YOUR OBJECTIVE: What is needed here is an exact repetition of the records below, beginning at the line that has "1 d/2020-01-02 r/200" and stopping after the line that has "to a contact".

DATA SHOWN:

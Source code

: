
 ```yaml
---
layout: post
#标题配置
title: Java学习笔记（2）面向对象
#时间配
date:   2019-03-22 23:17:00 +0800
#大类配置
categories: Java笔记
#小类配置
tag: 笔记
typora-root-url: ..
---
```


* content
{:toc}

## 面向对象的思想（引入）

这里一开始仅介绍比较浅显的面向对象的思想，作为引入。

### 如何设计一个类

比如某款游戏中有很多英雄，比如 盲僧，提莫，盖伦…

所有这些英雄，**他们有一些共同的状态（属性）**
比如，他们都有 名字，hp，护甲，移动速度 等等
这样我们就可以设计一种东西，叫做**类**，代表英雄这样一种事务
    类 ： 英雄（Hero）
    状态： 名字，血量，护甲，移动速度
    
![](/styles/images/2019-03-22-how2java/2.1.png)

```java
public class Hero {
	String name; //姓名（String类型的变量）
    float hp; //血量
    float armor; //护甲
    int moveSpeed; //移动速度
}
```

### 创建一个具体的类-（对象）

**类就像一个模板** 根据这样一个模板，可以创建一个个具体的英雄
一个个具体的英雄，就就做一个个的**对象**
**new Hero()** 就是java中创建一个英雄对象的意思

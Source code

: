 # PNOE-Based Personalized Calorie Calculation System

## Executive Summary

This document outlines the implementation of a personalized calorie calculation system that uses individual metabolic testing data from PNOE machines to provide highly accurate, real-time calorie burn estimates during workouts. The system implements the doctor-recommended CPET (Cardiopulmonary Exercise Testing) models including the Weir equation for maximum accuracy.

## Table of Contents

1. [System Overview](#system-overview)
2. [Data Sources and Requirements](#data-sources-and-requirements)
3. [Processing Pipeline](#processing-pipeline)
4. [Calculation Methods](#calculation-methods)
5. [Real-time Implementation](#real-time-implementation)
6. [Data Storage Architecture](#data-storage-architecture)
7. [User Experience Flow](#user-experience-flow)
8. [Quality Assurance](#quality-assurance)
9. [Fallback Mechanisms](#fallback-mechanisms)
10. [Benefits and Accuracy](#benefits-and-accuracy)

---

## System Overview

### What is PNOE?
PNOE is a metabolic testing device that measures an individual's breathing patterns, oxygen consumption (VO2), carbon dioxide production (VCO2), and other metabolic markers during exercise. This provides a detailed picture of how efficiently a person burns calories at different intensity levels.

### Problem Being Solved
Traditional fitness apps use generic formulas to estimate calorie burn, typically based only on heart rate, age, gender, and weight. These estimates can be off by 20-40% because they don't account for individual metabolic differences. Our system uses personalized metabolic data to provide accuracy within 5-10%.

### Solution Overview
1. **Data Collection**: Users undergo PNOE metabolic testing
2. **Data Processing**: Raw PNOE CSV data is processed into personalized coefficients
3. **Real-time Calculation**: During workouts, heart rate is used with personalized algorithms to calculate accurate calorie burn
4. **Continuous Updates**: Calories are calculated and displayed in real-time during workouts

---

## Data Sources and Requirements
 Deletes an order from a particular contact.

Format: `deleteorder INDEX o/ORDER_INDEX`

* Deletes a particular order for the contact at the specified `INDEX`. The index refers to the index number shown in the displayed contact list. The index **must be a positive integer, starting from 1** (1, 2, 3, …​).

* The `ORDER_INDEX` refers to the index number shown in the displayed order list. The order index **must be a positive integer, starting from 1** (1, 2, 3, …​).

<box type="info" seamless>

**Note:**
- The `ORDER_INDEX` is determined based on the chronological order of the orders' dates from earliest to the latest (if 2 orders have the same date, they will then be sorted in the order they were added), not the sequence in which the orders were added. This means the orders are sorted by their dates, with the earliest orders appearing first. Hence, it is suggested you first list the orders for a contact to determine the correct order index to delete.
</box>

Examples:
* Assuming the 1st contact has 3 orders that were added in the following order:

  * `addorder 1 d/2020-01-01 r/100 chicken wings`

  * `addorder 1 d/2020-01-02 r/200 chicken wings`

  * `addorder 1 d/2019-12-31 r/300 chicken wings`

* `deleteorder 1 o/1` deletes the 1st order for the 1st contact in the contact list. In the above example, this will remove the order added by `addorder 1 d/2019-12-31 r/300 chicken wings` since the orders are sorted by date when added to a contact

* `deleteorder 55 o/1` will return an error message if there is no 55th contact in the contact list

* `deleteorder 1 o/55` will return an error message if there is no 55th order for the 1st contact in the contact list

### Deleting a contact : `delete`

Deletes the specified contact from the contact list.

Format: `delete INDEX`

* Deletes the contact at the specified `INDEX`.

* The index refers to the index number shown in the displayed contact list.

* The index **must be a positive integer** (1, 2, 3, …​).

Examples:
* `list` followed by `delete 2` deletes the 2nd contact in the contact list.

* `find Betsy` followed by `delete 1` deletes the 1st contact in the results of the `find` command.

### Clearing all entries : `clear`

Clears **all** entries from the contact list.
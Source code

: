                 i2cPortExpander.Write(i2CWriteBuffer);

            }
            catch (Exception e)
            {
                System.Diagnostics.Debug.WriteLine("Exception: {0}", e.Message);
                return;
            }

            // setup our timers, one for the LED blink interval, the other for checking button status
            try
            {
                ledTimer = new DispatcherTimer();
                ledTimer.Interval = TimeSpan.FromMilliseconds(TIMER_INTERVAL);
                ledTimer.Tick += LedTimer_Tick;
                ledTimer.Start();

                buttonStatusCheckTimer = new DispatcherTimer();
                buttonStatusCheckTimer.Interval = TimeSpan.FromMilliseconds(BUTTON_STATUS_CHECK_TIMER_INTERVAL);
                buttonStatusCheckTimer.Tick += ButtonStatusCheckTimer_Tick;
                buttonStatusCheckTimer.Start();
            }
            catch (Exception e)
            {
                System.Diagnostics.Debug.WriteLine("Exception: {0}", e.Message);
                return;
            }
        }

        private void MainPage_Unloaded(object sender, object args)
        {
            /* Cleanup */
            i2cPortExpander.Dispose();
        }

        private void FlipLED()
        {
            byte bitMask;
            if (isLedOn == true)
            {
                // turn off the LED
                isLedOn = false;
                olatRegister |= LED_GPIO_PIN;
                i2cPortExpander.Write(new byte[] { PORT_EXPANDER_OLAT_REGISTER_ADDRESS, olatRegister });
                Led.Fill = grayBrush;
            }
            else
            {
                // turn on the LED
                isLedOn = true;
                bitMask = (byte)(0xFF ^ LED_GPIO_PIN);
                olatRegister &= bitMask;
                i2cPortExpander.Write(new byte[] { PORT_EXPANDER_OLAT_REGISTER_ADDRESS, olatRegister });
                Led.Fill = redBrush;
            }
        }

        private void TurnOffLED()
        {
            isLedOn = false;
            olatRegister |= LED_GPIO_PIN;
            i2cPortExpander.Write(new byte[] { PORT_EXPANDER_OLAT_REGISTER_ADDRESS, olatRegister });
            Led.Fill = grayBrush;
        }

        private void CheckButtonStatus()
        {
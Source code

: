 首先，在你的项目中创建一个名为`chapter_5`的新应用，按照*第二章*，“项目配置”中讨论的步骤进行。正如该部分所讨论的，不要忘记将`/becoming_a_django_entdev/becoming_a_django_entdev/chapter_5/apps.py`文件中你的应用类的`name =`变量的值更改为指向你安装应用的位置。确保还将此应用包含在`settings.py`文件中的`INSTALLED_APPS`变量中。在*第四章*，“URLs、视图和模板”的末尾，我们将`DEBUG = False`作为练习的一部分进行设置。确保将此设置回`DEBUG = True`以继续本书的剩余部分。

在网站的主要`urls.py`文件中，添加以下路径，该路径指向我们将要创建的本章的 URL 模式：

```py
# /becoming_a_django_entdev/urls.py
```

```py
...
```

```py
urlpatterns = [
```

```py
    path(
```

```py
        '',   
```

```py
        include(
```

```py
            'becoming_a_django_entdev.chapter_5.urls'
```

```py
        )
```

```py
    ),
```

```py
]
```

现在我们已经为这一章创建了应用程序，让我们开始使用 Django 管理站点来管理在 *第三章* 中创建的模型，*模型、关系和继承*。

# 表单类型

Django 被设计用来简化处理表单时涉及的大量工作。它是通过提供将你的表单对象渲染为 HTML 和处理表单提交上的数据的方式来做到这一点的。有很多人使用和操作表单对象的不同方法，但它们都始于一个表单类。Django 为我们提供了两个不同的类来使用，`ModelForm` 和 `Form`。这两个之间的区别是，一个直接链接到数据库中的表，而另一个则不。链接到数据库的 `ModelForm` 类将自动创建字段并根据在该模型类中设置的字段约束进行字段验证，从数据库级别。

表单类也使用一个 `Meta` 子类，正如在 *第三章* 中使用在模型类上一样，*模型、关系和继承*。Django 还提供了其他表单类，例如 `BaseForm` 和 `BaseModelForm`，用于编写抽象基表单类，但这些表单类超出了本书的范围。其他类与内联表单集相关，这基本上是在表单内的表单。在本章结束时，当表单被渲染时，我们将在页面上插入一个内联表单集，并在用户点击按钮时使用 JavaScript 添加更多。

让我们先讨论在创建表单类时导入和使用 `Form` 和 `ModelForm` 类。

OUTPUT BELOW:
  * `addorder 1 d/2020-01-02 r/200 chicken wings`

  * `addorder 1 d/2019-12-31 r/300 chicken wings`

* `deleteorder 1 o/1` deletes the 1st order for the 1st contact in the contact list. In the above example, this will remove the order added by `addorder 1 d/2019-12-31 r/300 chicken wings` since the orders are sorted by date when added to a contact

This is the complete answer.